■ **Task statement**: Please print every record below exactly as it appears.

■ **Saved entries**:
================================

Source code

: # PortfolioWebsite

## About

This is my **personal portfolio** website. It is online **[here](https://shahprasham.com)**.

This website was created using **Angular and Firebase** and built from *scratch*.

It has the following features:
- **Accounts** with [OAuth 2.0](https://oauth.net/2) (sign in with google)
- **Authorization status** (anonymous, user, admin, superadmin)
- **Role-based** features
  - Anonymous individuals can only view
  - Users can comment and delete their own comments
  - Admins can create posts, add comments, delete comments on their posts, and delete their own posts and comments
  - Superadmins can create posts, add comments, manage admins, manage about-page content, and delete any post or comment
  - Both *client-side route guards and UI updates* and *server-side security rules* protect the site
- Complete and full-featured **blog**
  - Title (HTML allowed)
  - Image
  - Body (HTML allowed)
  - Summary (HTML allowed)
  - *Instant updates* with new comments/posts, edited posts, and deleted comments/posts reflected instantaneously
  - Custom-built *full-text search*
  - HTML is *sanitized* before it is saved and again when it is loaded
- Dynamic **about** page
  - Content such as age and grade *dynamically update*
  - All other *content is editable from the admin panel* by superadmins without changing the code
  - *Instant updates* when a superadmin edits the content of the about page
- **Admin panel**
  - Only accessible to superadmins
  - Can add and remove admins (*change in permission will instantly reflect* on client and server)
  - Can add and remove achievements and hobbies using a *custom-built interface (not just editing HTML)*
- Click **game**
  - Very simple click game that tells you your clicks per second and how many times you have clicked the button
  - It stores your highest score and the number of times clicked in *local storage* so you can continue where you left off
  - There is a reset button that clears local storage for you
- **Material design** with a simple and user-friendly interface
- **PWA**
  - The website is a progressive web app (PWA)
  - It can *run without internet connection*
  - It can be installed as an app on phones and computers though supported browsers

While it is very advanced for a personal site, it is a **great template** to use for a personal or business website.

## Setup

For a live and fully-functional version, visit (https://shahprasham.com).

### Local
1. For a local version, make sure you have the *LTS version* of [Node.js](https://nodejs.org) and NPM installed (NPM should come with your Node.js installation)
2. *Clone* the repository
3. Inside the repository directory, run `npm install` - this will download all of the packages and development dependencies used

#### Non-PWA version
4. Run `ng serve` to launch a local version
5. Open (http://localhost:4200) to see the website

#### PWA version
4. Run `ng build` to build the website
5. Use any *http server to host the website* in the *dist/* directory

================================

■ **Task solution**:
Source code

: # PortfolioWebsite

## About

This is my **personal portfolio** website. It is online **[here](https://shahprasham.com)**.

This website was created using **Angular and Firebase** and built from *scratch*.

It has the following features:
- **Accounts** with [OAuth 2.0](https://oauth.net/2) (sign in with google)
- **Authorization status** (anonymous, user, admin, superadmin)
- **Role-based** features
  - Anonymous individuals can only view
  - Users can comment and delete their own comments
  - Admins can create posts, add comments, delete comments on their posts, and delete their own posts and comments
  - Superadmins can create posts, add comments, manage admins, manage about-page content, and delete any post or comment
  - Both *client-side route guards and UI updates* and *server-side security rules* protect the site
- Complete and full-featured **blog**
  - Title (HTML allowed)
  - Image
  - Body (HTML allowed)
  - Summary (HTML allowed)
  - *Instant updates* with new comments/posts, edited posts, and deleted comments/posts reflected instantaneously
  - Custom-built *full-text search*
  - HTML is *sanitized* before it is saved and again when it is loaded
- Dynamic **about** page
  - Content such as age and grade *dynamically update*
  - All other *content is editable from the admin panel* by superadmins without changing the code
  - *Instant updates* when a superadmin edits the content of the about page
- **Admin panel**
  - Only accessible to superadmins
  - Can add and remove admins (*change in permission will instantly reflect* on client and server)
  - Can add and remove achievements and hobbies using a *custom-built interface (not just editing HTML)*
- Click **game**
  - Very simple click game that tells you your clicks per second and how many times you have clicked the button
  - It stores your highest score and the number of times clicked in *local storage* so you can continue where you left off
  - There is a reset button that clears local storage for you
- **Material design** with a simple and user-friendly interface
- **PWA**
  - The website is a progressive web app (PWA)
  - It can *run without internet connection*
  - It can be installed as an app on phones and computers though supported browsers

While it is very advanced for a personal site, it is a **great template** to use for a personal or business website.

## Setup

For a live and fully-functional version, visit (https://shahprasham.com).

### Local
1. For a local version, make sure you have the *LTS version* of [Node.js](https://nodejs.org) and NPM installed (NPM should come with your Node.js installation)
2. *Clone* the repository
3. Inside the repository directory, run `npm install` - this will download all of the packages and development dependencies used

#### Non-PWA version
4. Run `ng serve` to launch a local version
5. Open (http://localhost:4200) to see the website

#### PWA version
4. Run `ng build` to build the website
5. Use any *http server to host the website* in the *dist/* directory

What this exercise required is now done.